Measuring and modeling the perception of natural and unconstrained gaze in humans and machines

Humans are remarkably adept at interpreting the gaze direction of other individuals in their surroundings. This skill is at the core of the ability to engage in joint visual attention, which is essential for establishing social interactions. How accurate are humans in determining the gaze direction of others in lifelike scenes, when they can move their heads and eyes freely, and what are the sources of information for the underlying perceptual processes? These questions pose a challenge from both empirical and computational perspectives, due to the complexity of the visual input in real-life situations. Here we measure empirically human accuracy in perceiving the gaze direction of others in lifelike scenes, and study computationally the sources of information and representations underlying this cognitive capacity. We show that humans perform better in face-to-face conditions compared with recorded conditions, and that this advantage is not due to the availability of input dynamics. We further show that humans are still performing well when only the eyes-region is visible, rather than the whole face. We develop a computational model, which replicates the pattern of human performance, including the finding that the eyes-region contains on its own, the required information for estimating both head orientation and direction of gaze. Consistent with neurophysiological findings on task-specific face regions in the brain, the learned computational representations reproduce perceptual effects such as the Wollaston illusion, when trained to estimate direction of gaze, but not when trained to recognize objects or faces.

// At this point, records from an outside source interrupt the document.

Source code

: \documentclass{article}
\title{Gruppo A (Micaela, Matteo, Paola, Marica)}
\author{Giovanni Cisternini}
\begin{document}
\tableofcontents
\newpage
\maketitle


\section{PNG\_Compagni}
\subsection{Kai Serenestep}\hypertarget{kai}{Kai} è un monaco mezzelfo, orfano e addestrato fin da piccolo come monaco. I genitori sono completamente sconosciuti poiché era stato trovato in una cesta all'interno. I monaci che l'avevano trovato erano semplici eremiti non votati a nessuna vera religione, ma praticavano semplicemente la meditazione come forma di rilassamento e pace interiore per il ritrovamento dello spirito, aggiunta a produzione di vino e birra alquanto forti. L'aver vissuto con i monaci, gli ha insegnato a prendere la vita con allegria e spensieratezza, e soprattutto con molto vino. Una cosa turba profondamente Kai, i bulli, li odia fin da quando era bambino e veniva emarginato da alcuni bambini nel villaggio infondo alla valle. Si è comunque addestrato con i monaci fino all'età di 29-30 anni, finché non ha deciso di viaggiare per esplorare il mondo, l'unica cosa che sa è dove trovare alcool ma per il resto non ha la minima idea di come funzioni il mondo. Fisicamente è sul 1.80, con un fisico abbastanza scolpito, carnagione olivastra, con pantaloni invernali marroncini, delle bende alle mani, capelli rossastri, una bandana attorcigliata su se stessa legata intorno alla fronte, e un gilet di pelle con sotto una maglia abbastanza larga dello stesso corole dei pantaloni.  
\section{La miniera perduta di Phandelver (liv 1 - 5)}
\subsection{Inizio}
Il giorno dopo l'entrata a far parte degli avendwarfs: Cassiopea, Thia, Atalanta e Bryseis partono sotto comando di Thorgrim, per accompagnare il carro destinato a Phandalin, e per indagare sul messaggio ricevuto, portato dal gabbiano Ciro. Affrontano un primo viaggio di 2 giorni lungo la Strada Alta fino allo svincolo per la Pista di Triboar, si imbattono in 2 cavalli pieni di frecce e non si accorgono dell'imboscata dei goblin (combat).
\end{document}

Discovering containment: from infants to machines

Current artificial learning systems can recognize thousands of visual categories, or play Go at a champion"s level, but cannot explain infants learning, in particular the ability to learn complex concepts without guidance, in a specific order. A notable example is the category of 'containers' and the notion of containment, one of the earliest spatial relations to be learned, starting already at 2.5 months, and preceding other common relations (e.g., support). Such spontaneous unsupervised learning stands in contrast with current highly successful computational models, which learn in a supervised manner, that is, by using large data sets of labeled examples. How can meaningful concepts be learned without guidance, and what determines the trajectory of infant learning, making some notions appear consistently earlier than others?